### DIRECTIONS:
Your reply should consist solely of the number of lines in the data that contain "Meer".

▼

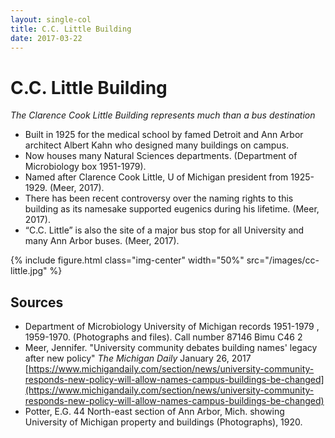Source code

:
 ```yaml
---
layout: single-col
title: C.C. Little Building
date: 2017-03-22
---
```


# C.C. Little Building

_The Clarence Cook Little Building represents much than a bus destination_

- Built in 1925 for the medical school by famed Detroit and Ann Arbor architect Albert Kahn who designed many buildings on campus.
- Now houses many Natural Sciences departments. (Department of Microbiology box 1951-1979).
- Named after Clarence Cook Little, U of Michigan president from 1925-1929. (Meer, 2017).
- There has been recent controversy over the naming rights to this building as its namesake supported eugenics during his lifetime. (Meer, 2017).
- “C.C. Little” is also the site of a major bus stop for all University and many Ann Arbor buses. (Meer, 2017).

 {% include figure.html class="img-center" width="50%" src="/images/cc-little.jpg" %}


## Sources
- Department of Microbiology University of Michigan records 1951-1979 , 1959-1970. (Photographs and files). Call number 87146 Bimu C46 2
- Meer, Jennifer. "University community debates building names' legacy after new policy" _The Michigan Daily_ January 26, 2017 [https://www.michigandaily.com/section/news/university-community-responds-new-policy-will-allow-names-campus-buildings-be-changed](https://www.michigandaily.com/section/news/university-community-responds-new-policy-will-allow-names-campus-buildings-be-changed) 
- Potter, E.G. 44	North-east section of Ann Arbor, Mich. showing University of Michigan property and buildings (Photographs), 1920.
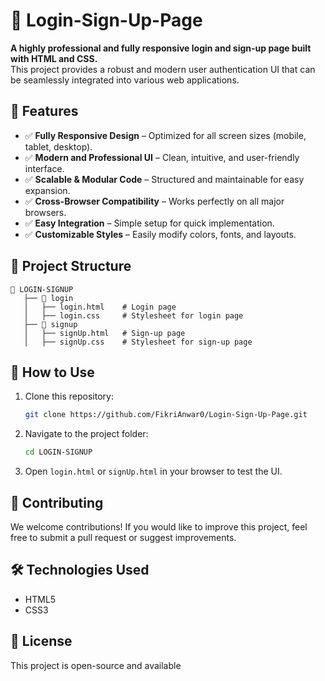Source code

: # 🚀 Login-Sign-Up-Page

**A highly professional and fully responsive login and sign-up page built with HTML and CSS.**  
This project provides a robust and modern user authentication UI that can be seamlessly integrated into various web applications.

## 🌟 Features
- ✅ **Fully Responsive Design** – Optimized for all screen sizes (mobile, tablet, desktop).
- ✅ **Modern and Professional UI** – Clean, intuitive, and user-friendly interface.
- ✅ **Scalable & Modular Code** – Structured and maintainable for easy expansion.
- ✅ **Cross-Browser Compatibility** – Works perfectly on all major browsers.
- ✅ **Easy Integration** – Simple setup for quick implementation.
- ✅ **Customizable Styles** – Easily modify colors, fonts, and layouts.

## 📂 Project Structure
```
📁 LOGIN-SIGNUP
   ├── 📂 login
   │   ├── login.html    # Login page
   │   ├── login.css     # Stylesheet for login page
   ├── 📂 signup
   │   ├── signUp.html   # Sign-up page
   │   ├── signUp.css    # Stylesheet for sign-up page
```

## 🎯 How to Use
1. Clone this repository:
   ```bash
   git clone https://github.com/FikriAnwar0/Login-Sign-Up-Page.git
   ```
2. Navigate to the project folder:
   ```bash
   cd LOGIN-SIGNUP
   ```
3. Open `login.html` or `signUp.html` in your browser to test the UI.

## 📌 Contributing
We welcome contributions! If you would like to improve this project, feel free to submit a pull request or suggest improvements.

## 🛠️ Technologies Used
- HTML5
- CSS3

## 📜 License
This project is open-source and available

▲

### RESPONSE TO THIS TASK:
4